A year or so after “Double Sextet” was completed, Steve Reich approached the ever-reliable Bang on a Can organization to perform his “rock and roll” composition “2×5”. And since the enormous, nebulous classical music conglomerate that is New York’s Bang on a Can is accustomed to premiering (relatively) radical works from the likes of Glenn Branca, there was no problem finding volunteers to play the doubled-up arrangements for electric guitar, electric bass, pianos, and drums. By playing against a loop of themselves, the quintet became a tentet. Now, in 2010, Nonesuch has released the two compositions as a twofer: Double Sextet/2×5.

Eighth Blackbird’s performance calls to mind Reich’s seminal recording of Music for 18 Musicians back in the ’70s. Sure, the music is repetitious by nature, but you can feel the players lean into every note, giving each movement a pins-and-needles zest. The fast movements that bookend the work have brief moments where the music is catching its breath before pushing through to finish the marathon. Eighth Blackbird provides a glow every step of the way.

There is no glow to the “rock” ensemble that makes up this edition of Bang on a Can. For starters, “2×5” is a work too similar in theme and sound to follow “Double Sextet”. The ideas of rhythmic shifting are the same, and the instrumentation, with electric guitars transposed an octave up thanks to digital pedals, is tinny and dry. The key modulations and obligatory fast-slow-fast movements can be detected a mile away. Critics of minimalist music accuse the genre of having no emotion. Hearing “2×5” gives that argument credence since Reich and his Bang on a Can clan have managed to make an electric guitar sound so very uninteresting. Even after pressing down on the pitch shifter.

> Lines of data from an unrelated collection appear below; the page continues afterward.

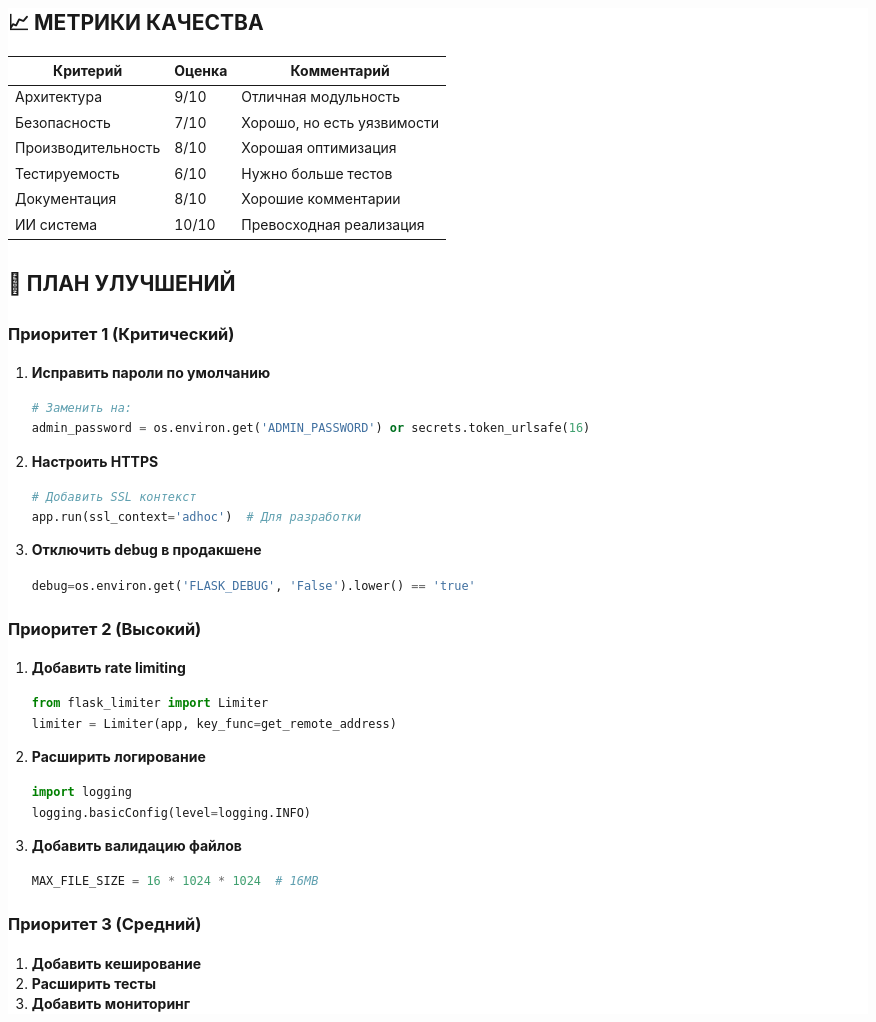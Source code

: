 ## 📈 МЕТРИКИ КАЧЕСТВА

| Критерий | Оценка | Комментарий |
|----------|--------|-------------|
| Архитектура | 9/10 | Отличная модульность |
| Безопасность | 7/10 | Хорошо, но есть уязвимости |
| Производительность | 8/10 | Хорошая оптимизация |
| Тестируемость | 6/10 | Нужно больше тестов |
| Документация | 8/10 | Хорошие комментарии |
| ИИ система | 10/10 | Превосходная реализация |

## 🎯 ПЛАН УЛУЧШЕНИЙ

### Приоритет 1 (Критический)
1. **Исправить пароли по умолчанию**
   ```python
   # Заменить на:
   admin_password = os.environ.get('ADMIN_PASSWORD') or secrets.token_urlsafe(16)
   ```

2. **Настроить HTTPS**
   ```python
   # Добавить SSL контекст
   app.run(ssl_context='adhoc')  # Для разработки
   ```

3. **Отключить debug в продакшене**
   ```python
   debug=os.environ.get('FLASK_DEBUG', 'False').lower() == 'true'
   ```

### Приоритет 2 (Высокий)
1. **Добавить rate limiting**
   ```python
   from flask_limiter import Limiter
   limiter = Limiter(app, key_func=get_remote_address)
   ```

2. **Расширить логирование**
   ```python
   import logging
   logging.basicConfig(level=logging.INFO)
   ```

3. **Добавить валидацию файлов**
   ```python
   MAX_FILE_SIZE = 16 * 1024 * 1024  # 16MB
   ```

### Приоритет 3 (Средний)
1. **Добавить кеширование**
2. **Расширить тесты**
3. **Добавить мониторинг**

These two pieces back to back amount to about 43 minutes of the same Morse code syncopation, give or take a grace note. If you aren’t careful, both “Double Sextet” and “2×5” will start to melt together in your head, becoming a mental jackhammer in lieu of hypnosis (just the other morning, I unintentionally found myself brushing my teeth to the very pattern of these two pieces). The differences are there, you’re just better off spotting them while wearing your ear buds than playing it as a low-volume backdrop for your chores. Music such as Reich’s pays off when you focus on it as best as you can, and Eighth Blackbird’s performance of “Double Sextet” does just that.